Description of the task
Report each line of the data below in which "complex" appears.

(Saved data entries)
# # #

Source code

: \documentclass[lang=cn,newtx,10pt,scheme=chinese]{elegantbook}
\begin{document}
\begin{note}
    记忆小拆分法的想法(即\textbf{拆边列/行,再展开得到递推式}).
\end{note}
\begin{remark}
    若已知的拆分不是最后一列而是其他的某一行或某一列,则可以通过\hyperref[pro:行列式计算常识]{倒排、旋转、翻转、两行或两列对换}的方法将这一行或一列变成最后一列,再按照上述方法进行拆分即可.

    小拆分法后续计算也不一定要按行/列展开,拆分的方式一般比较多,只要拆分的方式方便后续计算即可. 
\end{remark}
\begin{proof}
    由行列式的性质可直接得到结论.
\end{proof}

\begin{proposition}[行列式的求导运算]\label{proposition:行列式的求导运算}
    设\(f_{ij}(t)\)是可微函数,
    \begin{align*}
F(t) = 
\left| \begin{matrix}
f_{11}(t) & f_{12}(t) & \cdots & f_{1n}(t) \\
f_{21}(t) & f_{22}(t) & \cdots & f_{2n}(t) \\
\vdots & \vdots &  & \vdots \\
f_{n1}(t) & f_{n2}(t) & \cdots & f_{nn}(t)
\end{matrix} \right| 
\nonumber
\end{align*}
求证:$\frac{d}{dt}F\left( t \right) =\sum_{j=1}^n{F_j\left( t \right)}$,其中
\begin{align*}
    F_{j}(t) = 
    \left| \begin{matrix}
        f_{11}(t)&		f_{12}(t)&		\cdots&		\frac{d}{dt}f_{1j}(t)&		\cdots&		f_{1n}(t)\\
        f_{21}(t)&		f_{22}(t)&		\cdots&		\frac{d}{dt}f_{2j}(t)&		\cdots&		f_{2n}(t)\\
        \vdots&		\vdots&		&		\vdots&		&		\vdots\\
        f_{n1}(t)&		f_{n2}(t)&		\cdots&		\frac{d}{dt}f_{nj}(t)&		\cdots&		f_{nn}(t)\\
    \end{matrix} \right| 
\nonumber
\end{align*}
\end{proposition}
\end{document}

# # #

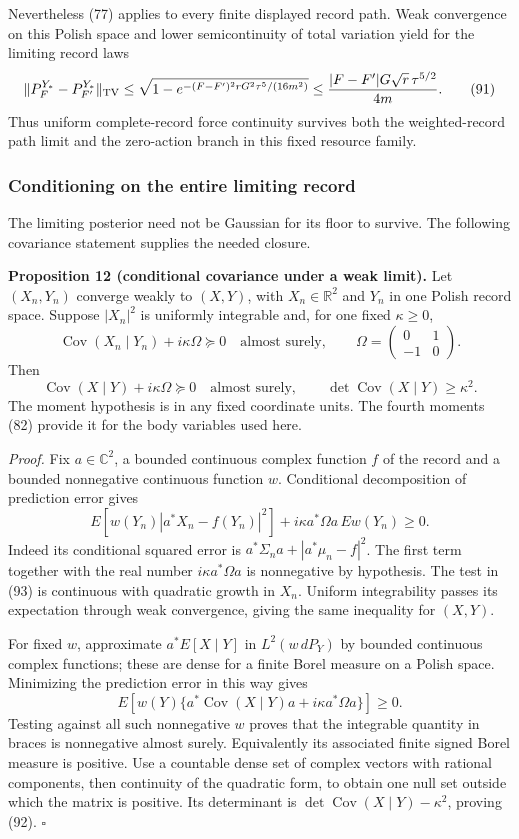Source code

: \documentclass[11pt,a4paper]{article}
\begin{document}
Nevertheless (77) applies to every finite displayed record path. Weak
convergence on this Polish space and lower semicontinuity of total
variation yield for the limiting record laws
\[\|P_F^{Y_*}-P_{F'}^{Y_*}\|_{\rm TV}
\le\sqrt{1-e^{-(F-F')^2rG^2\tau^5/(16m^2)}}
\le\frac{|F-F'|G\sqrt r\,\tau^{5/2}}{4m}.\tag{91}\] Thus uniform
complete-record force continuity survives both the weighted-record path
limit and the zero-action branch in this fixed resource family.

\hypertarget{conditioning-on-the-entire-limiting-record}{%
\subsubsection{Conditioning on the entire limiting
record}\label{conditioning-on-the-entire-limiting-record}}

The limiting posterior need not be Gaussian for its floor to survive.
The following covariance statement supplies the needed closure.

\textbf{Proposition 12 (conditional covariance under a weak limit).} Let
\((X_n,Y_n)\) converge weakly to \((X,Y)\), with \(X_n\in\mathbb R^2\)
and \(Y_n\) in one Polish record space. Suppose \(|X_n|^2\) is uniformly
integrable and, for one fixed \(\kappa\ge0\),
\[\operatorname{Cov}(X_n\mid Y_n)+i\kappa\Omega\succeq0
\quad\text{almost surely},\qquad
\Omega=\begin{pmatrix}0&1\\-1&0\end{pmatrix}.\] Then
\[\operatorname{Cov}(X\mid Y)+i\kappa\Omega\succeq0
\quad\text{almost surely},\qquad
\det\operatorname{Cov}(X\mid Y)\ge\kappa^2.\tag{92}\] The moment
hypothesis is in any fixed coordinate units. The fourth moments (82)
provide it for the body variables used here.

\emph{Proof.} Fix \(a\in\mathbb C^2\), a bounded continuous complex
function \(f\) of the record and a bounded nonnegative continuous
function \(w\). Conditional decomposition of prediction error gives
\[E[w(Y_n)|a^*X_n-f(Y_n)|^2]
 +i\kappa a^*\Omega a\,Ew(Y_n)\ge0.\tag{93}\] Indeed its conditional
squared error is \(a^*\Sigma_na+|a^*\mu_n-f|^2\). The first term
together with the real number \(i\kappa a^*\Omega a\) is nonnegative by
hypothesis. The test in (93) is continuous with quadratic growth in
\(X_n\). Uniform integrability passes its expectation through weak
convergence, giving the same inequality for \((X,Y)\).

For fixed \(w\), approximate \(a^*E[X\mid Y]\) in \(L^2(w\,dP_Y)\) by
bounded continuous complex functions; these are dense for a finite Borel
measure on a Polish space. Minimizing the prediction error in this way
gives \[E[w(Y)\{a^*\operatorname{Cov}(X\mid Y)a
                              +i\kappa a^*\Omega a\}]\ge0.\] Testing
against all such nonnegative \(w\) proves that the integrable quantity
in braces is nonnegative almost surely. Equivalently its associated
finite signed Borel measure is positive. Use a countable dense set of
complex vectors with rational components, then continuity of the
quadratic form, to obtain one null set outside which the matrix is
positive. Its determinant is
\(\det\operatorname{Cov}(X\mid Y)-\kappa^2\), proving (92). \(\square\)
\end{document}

# # #

Task answer
\emph{Proof.} Fix \(a\in\mathbb C^2\), a bounded continuous complex
bounded continuous complex functions; these are dense for a finite Borel
complex vectors with rational components, then continuity of the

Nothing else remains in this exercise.